═════ Records supplied

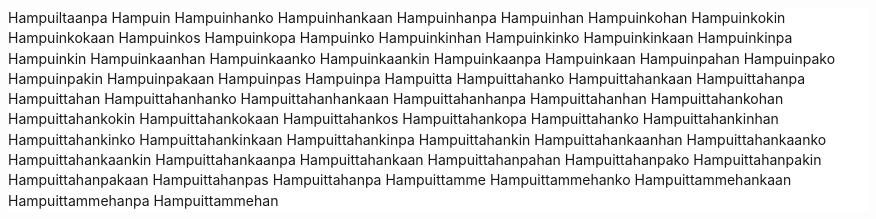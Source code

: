 Hampuiltaanpa
Hampuin
Hampuinhanko
Hampuinhankaan
Hampuinhanpa
Hampuinhan
Hampuinkohan
Hampuinkokin
Hampuinkokaan
Hampuinkos
Hampuinkopa
Hampuinko
Hampuinkinhan
Hampuinkinko
Hampuinkinkaan
Hampuinkinpa
Hampuinkin
Hampuinkaanhan
Hampuinkaanko
Hampuinkaankin
Hampuinkaanpa
Hampuinkaan
Hampuinpahan
Hampuinpako
Hampuinpakin
Hampuinpakaan
Hampuinpas
Hampuinpa
Hampuitta
Hampuittahanko
Hampuittahankaan
Hampuittahanpa
Hampuittahan
Hampuittahanhanko
Hampuittahanhankaan
Hampuittahanhanpa
Hampuittahanhan
Hampuittahankohan
Hampuittahankokin
Hampuittahankokaan
Hampuittahankos
Hampuittahankopa
Hampuittahanko
Hampuittahankinhan
Hampuittahankinko
Hampuittahankinkaan
Hampuittahankinpa
Hampuittahankin
Hampuittahankaanhan
Hampuittahankaanko
Hampuittahankaankin
Hampuittahankaanpa
Hampuittahankaan
Hampuittahanpahan
Hampuittahanpako
Hampuittahanpakin
Hampuittahanpakaan
Hampuittahanpas
Hampuittahanpa
Hampuittamme
Hampuittammehanko
Hampuittammehankaan
Hampuittammehanpa
Hampuittammehan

══════════

Task prompt: If the material above contains pictures, exclude them from an otherwise exact transcription.

Problem solution:
Source code

: Hampuiltaanpa
Hampuin
Hampuinhanko
Hampuinhankaan
Hampuinhanpa
Hampuinhan
Hampuinkohan
Hampuinkokin
Hampuinkokaan
Hampuinkos
Hampuinkopa
Hampuinko
Hampuinkinhan
Hampuinkinko
Hampuinkinkaan
Hampuinkinpa
Hampuinkin
Hampuinkaanhan
Hampuinkaanko
Hampuinkaankin
Hampuinkaanpa
Hampuinkaan
Hampuinpahan
Hampuinpako
Hampuinpakin
Hampuinpakaan
Hampuinpas
Hampuinpa
Hampuitta
Hampuittahanko
Hampuittahankaan
Hampuittahanpa
Hampuittahan
Hampuittahanhanko
Hampuittahanhankaan
Hampuittahanhanpa
Hampuittahanhan
Hampuittahankohan
Hampuittahankokin
Hampuittahankokaan
Hampuittahankos
Hampuittahankopa
Hampuittahanko
Hampuittahankinhan
Hampuittahankinko
Hampuittahankinkaan
Hampuittahankinpa
Hampuittahankin
Hampuittahankaanhan
Hampuittahankaanko
Hampuittahankaankin
Hampuittahankaanpa
Hampuittahankaan
Hampuittahanpahan
Hampuittahanpako
Hampuittahanpakin
Hampuittahanpakaan
Hampuittahanpas
Hampuittahanpa
Hampuittamme
Hampuittammehanko
Hampuittammehankaan
Hampuittammehanpa
Hampuittammehan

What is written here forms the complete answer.